Mrs Francesca Hutcheson, Tax Director at Dyke Yaxley said new rules were set to come into force on April 6 which would extend the scope of the IR35 tax regulations.
“The aim of the rules is to ensure that contractors who are working through their own limited company for medium and large-sized businesses in the private sector are paying similar taxes to employees.
“Currently contractors are responsible for determining their own employment status, but after the new rules are introduced, the business that employs them will be responsible for deciding their status and for making tax deductions where necessary.
“And despite the imminent deadline, the Government is currently carrying out a last-minute review with the purpose of smoothing the transition, although they have stopped short of delaying the implementation of the new system.”
Francesca Hutcheson said IR35 legislation allows HM Revenue and Customs to collect additional payment where a contractor is an employee in all but name.
“If a contractor is operating through their own limited company, and without that intermediary company they would be acting as an employee of the business, then IR35 kicks in.
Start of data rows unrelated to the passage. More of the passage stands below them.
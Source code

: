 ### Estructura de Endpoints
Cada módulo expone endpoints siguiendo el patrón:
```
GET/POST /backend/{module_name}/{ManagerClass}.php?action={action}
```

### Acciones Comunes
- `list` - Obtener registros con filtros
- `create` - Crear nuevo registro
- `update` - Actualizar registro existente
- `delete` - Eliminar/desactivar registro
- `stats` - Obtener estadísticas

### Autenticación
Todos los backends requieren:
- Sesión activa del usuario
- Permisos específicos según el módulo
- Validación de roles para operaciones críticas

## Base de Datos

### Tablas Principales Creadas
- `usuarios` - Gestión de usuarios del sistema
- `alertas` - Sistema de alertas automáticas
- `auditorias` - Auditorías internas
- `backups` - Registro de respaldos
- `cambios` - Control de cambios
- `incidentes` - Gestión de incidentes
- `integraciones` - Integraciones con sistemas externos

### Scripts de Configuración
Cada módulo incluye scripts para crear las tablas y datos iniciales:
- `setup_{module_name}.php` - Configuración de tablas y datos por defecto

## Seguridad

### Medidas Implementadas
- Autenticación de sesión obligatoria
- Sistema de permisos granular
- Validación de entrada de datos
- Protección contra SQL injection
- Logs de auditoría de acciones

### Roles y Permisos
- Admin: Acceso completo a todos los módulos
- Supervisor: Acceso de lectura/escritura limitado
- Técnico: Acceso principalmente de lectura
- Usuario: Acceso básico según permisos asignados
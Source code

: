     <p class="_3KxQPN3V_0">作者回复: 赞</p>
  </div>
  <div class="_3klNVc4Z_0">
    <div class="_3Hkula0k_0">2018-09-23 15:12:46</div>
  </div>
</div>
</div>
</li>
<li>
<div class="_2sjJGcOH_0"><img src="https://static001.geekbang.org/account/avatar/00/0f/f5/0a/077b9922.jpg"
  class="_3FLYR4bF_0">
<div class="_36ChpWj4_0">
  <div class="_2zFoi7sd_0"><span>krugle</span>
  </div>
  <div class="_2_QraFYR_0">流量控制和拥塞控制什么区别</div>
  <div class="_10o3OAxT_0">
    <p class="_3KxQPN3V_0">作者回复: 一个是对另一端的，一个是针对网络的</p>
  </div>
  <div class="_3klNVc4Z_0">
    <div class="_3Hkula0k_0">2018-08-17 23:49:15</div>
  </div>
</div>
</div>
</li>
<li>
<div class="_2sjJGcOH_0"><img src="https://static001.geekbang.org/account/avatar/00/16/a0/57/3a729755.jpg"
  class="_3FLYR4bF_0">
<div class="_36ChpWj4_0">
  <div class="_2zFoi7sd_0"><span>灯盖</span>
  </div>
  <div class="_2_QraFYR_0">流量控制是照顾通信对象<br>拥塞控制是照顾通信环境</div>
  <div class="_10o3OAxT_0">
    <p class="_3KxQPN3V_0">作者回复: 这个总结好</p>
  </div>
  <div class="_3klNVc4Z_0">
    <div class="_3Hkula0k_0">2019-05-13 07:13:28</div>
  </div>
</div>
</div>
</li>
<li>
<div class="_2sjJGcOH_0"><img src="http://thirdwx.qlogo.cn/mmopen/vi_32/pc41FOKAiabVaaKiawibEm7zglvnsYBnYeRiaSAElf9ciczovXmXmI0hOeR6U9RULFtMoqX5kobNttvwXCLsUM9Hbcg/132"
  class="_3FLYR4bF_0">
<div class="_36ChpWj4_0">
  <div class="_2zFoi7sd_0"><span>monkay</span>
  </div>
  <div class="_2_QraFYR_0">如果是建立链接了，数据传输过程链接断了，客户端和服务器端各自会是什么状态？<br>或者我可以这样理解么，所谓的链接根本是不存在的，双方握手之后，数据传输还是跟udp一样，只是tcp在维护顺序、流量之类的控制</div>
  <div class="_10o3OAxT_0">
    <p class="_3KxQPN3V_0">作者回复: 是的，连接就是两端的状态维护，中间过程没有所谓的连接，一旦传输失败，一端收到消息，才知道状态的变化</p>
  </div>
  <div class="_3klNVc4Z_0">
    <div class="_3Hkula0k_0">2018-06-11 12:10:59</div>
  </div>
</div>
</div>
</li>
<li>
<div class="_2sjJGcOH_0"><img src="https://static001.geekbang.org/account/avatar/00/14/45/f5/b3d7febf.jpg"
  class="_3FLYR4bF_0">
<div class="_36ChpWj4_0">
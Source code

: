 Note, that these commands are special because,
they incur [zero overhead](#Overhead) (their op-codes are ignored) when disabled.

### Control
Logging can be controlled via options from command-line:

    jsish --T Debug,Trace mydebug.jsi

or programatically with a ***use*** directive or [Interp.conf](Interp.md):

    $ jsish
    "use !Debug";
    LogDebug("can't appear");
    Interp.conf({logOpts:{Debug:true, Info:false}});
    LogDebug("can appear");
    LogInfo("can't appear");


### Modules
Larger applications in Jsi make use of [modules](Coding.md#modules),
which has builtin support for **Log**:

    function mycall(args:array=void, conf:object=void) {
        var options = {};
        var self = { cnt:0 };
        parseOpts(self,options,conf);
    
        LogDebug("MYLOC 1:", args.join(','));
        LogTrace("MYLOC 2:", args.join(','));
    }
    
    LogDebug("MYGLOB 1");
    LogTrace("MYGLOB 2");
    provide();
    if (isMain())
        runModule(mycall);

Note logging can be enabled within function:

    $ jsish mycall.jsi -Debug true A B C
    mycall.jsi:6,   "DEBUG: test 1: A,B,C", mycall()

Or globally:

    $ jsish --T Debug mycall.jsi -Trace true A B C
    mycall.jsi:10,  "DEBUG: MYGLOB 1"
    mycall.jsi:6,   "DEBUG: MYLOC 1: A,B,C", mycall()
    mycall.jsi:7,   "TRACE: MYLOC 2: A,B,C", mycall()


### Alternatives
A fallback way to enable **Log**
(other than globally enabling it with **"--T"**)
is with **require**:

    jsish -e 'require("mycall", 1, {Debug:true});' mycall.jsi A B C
“The extra payment compensates for the additional tax and National Insurance that HMRC would have received on an equivalent employee’s wages.”
Francesca Hutcheson said recent high-profile celebrity tax cases, including those involving TV presenters such as Lorraine Kelly and Kaye Adams, highlighted just how difficult it could be to determine employment status for tax purposes.
“The Government’s review will consult contractor groups and medium and large-sized businesses to see if there’s anything else that can be done to achieve a smooth and successful transition.
“In the meantime, if you’re a contractor, it’s important that you seek expert advice to review your business relationships with clients to ensure you protect your personal tax position.”